Pero allí estaba el cuerpo firme de Satoru tras su espalda, y un brazo fuerte que lo mantenía en su lugar. Temía lo que pudieran encontrar en el castillo. Si lo peor ya había pasado, tendría que aceptarlo. Pero no estaba solo. Estaba con la persona que parecía entender cada trama y cada hebra de su alma.

Cuando se aproximaron a la casa, vieron un caballo pastando desconsolado sobre parches de césped y arbustos. Fue una señal bienvenida. Ryōmen estaba aquí, y no tendrían que recorrer todo Kyōto en su búsqueda.

Ayudando a Yuji a desmontar, Satoru le tomó la mano entre las suyas. Sin embargo, Yuji se detuvo cuando intentó llevarlo hacia la puerta delantera.

     —Quizás —dijo tentativamente— debas esperar aquí mientras yo...

     —De ninguna maldita manera.

     —Podría mostrarse más receptivo si voy solo, solo al principio...

     —No está en sus cabales. No vas a enfrentarte a él sin mí.

     —Es mi hermano.

     —Y tú eres mi Yībàn.

     —¿Qué significa eso?

     —Te lo explicaré después. —Satoru le robó un rápido beso y colocó la palma de su mano a su espalda, guiándolo hacia la casa. Ésta estaba tan callada como un templo, el frío aire olía a humo y a polvo. Tras explorar silenciosamente el primer piso, no encontraron ninguna señal de Ryōmen. Era difícil ver en la oscuridad, pero Satoru se abría paso de habitación en habitación con la seguridad de un gato.

Un sonido les llegó desde arriba, el crujido de pasos sobre el suelo de madera.
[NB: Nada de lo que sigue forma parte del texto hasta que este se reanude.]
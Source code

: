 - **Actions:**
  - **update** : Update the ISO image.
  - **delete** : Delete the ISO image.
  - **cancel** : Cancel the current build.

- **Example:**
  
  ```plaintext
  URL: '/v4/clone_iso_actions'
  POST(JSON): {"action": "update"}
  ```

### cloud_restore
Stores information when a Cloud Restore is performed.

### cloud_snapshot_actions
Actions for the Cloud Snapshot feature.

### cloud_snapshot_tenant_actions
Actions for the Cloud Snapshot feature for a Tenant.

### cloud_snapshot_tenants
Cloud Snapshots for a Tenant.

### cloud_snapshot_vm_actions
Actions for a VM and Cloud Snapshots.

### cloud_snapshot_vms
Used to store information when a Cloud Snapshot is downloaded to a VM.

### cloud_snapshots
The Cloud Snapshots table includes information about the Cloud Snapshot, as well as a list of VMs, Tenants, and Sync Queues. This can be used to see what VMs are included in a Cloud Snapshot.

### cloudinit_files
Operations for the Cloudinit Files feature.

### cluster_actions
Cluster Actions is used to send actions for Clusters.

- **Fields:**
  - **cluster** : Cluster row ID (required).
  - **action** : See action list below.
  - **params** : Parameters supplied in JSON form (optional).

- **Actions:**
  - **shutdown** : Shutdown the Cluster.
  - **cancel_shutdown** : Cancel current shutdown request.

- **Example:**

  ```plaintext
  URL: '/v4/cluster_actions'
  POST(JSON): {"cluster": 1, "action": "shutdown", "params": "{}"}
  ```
Yuji sintió un temblor de nerviosismo y al mismo tiempo de alivio. Se apresuró hacia las escaleras. Satoru lo detuvo, tensando la mano sobre su brazo. Comprendiendo que él quería que fuera despacio, se obligó a relajarse.

Subieron la escalera, Satoru abriendo el camino, probando cada escalón antes de permitir que Yuji lo siguiera. La gravilla acumulada crujía bajo sus silenciosos pies. A medida que ascendían, el aire se volvía aún más frío, penetrando como agujas en sus huesos. Era un frío impío, demasiado amargo y horrible como para provenir de una fuente temporal. Una frialdad que le secó los labios e hizo que le dolieran los dientes. Su mano se tensó dentro de la de Satoru, y se mantuvo tan cerca como pudo de él sin tropezar.

Una débil luz escarchada emanaba de la habitación que estaba cerca del final del pasillo de arriba. Yuji dejó escapar una exclamación de ansiedad cuando comprendió de dónde provenía la luz de la lámpara.

     —La habitación de las abejas.

     —Las abejas no vuelan de noche —murmuró Satoru, extendiendo la mano hacia la parte trasera del cuello de Yuji, deslizándolo por su nuca—. Pero si prefieres esperar aquí...

     —No. —Reuniendo su valor, Yuji cuadró sus hombros y avanzó con él por el pasillo. Como podía Ryōmen ser tan retorcido y perverso como para esconderse en un lugar que lo asustaba tanto.

Hicieron una pausa frente a la puerta abierta, Satoru bloqueaba parcialmente la visión de Yuji. Asomándose por encima de su hombro, jadeó.

No era Ryōmen, sino Misutā Mahito, su cuerpo delgado resplandecía a la luz de la lámpara, mientras se erguía frente a un panel abierto en la pared que contenía a la colonia de abejas. Las abejas estaban bajo control, pero lejos de estar tranquilas, millones de alas se batían con un zumbido denso y siniestro. El hedor a madera podrida y miel fermentada invadía el aire. Las sombras se encharcaban sobre el suelo como tinta derramada, mientras la luz de la lámpara se retorcía y contorsionaba a los pies de Mahito.